Stored data:
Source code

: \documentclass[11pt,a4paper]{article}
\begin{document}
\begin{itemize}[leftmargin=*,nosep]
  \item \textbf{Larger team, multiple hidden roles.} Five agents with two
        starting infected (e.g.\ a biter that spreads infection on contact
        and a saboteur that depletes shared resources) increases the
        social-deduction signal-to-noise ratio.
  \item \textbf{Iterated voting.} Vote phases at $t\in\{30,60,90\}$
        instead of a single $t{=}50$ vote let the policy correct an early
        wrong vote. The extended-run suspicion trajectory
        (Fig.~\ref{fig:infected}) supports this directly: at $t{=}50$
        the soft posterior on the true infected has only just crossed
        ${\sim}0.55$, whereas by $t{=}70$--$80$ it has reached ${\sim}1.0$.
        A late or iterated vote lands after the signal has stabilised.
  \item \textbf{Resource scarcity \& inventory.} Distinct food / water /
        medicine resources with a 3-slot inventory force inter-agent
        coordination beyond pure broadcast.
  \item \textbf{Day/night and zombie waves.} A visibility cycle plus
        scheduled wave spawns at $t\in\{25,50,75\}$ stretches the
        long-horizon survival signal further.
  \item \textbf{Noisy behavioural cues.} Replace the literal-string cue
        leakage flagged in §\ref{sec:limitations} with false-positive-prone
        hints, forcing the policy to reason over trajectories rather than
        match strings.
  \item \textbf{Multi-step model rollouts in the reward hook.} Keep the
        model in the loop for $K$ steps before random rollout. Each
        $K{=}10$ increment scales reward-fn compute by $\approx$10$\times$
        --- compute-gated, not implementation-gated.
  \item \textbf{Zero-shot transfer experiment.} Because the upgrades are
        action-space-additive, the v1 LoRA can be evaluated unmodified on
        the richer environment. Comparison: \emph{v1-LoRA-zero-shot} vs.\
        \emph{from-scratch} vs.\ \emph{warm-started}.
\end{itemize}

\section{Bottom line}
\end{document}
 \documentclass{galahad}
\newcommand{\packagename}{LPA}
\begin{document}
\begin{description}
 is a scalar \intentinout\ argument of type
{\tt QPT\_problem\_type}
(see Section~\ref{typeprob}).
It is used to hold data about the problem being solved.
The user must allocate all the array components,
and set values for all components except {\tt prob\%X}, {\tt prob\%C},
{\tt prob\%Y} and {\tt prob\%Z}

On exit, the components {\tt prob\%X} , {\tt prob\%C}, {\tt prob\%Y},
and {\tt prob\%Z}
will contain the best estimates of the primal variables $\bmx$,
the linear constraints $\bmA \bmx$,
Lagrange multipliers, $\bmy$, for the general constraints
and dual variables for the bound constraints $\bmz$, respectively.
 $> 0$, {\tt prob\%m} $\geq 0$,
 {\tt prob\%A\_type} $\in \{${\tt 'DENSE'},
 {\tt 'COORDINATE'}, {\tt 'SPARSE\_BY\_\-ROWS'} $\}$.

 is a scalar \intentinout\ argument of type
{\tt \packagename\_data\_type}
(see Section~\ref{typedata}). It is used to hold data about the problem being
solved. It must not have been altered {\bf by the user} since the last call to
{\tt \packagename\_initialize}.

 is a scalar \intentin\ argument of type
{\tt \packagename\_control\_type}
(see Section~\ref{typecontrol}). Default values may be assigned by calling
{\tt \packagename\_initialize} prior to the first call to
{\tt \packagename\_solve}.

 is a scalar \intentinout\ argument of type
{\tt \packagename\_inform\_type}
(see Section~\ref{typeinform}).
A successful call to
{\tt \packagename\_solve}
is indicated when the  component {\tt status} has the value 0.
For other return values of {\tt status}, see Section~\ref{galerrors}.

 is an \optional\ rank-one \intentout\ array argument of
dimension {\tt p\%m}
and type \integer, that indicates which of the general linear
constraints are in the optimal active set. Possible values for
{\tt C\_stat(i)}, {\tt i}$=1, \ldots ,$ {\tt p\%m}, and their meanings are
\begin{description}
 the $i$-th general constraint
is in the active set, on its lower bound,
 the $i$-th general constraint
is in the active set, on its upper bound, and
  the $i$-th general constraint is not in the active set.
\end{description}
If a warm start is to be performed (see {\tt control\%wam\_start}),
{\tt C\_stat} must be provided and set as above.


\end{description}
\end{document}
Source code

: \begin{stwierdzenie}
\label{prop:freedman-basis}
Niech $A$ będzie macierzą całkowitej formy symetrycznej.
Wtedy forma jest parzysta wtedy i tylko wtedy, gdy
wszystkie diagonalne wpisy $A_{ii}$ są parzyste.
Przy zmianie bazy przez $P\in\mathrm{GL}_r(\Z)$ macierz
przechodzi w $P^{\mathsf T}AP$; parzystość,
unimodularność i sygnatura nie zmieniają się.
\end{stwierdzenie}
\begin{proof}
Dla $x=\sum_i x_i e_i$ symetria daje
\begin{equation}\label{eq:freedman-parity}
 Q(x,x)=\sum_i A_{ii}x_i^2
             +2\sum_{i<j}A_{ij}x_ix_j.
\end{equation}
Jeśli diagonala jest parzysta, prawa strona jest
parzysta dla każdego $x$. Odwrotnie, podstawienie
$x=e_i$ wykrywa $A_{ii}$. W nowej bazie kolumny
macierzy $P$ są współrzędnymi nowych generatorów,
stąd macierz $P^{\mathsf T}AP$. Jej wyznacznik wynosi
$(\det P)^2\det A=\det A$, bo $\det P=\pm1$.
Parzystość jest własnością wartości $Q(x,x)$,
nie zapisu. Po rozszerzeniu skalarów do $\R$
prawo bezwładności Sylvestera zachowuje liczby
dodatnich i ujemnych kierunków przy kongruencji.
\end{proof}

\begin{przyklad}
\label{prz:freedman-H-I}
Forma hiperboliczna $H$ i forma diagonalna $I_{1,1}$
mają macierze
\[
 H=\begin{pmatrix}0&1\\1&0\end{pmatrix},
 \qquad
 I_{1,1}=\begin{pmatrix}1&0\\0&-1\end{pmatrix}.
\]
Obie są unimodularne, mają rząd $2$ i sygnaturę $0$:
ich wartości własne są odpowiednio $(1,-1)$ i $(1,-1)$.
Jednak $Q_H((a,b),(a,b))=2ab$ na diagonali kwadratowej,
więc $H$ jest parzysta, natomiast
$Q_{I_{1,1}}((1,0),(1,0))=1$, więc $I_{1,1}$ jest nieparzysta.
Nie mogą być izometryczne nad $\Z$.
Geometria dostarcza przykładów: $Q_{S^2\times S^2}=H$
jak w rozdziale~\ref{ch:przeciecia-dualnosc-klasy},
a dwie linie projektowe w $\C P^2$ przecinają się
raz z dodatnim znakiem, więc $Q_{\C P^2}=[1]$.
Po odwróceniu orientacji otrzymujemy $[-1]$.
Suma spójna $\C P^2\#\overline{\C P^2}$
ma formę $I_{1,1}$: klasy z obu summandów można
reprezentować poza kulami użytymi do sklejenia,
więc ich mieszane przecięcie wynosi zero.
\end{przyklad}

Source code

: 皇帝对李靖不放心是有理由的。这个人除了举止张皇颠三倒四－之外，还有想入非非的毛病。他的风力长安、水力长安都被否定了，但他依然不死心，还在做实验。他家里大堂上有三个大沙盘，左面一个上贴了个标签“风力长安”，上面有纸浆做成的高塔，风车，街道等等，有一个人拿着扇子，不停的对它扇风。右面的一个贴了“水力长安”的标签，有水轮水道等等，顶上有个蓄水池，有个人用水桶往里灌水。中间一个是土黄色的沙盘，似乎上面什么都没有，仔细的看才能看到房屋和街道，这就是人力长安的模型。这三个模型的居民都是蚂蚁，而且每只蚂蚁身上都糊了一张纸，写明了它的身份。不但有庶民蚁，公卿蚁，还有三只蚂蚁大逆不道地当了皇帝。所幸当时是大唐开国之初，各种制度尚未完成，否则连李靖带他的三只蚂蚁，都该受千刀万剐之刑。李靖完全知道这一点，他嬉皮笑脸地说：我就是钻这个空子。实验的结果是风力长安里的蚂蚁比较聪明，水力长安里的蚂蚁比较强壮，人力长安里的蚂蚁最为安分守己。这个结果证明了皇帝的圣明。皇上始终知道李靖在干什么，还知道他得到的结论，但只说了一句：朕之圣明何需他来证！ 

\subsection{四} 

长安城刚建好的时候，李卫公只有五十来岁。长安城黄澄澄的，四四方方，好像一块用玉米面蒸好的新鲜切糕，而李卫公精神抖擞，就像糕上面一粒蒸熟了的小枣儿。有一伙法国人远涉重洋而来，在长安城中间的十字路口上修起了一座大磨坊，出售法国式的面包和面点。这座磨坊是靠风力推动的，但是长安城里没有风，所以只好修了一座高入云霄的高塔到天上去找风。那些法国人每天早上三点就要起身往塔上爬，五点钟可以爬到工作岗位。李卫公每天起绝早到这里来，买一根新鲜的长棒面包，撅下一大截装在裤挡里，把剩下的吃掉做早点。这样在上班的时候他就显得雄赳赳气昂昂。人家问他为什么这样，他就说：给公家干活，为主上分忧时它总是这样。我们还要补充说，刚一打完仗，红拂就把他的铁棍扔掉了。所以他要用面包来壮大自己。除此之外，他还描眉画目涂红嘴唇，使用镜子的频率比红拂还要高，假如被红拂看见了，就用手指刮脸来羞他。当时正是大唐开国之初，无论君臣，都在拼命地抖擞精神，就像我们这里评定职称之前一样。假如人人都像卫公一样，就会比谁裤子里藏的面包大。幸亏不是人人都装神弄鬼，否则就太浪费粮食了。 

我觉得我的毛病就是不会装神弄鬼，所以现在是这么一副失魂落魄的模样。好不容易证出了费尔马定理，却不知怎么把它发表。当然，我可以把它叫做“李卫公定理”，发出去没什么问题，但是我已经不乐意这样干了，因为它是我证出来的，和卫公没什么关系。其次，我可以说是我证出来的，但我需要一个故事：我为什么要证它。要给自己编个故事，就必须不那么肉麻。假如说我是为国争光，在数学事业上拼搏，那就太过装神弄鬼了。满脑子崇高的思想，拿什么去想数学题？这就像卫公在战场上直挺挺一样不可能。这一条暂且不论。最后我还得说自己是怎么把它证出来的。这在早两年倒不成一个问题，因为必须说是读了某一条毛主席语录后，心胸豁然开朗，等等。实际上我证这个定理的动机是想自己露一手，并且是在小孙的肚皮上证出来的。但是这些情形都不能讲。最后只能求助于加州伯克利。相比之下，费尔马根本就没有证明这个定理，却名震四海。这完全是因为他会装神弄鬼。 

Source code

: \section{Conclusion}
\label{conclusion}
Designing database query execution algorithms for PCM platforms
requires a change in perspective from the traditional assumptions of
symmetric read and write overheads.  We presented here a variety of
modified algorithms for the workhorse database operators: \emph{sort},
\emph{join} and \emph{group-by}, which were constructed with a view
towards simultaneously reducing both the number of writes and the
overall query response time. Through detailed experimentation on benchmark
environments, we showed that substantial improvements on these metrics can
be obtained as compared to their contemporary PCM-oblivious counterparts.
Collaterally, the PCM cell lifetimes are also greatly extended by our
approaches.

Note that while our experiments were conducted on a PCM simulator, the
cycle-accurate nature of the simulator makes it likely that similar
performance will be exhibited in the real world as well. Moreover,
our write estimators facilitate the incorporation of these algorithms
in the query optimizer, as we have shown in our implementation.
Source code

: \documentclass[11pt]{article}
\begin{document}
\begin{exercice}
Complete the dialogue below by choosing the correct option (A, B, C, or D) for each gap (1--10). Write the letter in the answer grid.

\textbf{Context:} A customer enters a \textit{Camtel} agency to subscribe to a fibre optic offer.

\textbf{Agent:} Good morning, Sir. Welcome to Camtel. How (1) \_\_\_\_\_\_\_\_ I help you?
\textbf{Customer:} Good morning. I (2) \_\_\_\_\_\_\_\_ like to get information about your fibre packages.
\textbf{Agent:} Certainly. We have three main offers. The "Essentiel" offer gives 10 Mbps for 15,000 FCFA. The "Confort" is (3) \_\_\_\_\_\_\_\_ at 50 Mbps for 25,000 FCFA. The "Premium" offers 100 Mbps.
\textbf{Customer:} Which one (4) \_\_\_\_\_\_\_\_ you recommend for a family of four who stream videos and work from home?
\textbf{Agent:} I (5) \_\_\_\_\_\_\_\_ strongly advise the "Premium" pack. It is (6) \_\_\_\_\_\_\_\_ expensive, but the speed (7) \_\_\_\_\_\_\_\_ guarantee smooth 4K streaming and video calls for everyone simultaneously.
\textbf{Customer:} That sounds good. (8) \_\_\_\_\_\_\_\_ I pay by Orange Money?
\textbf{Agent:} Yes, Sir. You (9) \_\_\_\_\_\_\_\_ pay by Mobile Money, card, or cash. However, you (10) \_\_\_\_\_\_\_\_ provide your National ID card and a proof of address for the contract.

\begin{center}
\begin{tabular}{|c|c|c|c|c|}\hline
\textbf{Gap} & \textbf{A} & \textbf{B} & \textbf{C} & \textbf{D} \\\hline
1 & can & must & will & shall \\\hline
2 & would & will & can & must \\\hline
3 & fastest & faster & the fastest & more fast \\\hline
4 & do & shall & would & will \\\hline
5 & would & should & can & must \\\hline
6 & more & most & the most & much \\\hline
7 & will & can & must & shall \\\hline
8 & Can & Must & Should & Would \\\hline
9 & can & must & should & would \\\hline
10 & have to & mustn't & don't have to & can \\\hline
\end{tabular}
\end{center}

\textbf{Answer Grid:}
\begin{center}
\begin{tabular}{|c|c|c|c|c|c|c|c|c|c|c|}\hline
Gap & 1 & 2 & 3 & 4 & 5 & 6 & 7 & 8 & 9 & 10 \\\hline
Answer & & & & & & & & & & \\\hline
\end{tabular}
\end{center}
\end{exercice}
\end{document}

» Problem requirements:
Once the line with "parzysta dla każdego" is found in the records above, print exactly that line and every line after it through the line with "reprezentować poza kulami".

» Solution for this problem:
parzysta dla każdego $x$. Odwrotnie, podstawienie
$x=e_i$ wykrywa $A_{ii}$. W nowej bazie kolumny
macierzy $P$ są współrzędnymi nowych generatorów,
stąd macierz $P^{\mathsf T}AP$. Jej wyznacznik wynosi
$(\det P)^2\det A=\det A$, bo $\det P=\pm1$.
Parzystość jest własnością wartości $Q(x,x)$,
nie zapisu. Po rozszerzeniu skalarów do $\R$
prawo bezwładności Sylvestera zachowuje liczby
dodatnich i ujemnych kierunków przy kongruencji.
\end{proof}

\begin{przyklad}
\label{prz:freedman-H-I}
Forma hiperboliczna $H$ i forma diagonalna $I_{1,1}$
mają macierze
\[
 H=\begin{pmatrix}0&1\\1&0\end{pmatrix},
 \qquad
 I_{1,1}=\begin{pmatrix}1&0\\0&-1\end{pmatrix}.
\]
Obie są unimodularne, mają rząd $2$ i sygnaturę $0$:
ich wartości własne są odpowiednio $(1,-1)$ i $(1,-1)$.
Jednak $Q_H((a,b),(a,b))=2ab$ na diagonali kwadratowej,
więc $H$ jest parzysta, natomiast
$Q_{I_{1,1}}((1,0),(1,0))=1$, więc $I_{1,1}$ jest nieparzysta.
Nie mogą być izometryczne nad $\Z$.
Geometria dostarcza przykładów: $Q_{S^2\times S^2}=H$
jak w rozdziale~\ref{ch:przeciecia-dualnosc-klasy},
a dwie linie projektowe w $\C P^2$ przecinają się
raz z dodatnim znakiem, więc $Q_{\C P^2}=[1]$.
Po odwróceniu orientacji otrzymujemy $[-1]$.
Suma spójna $\C P^2\#\overline{\C P^2}$
ma formę $I_{1,1}$: klasy z obu summandów można
reprezentować poza kulami użytymi do sklejenia,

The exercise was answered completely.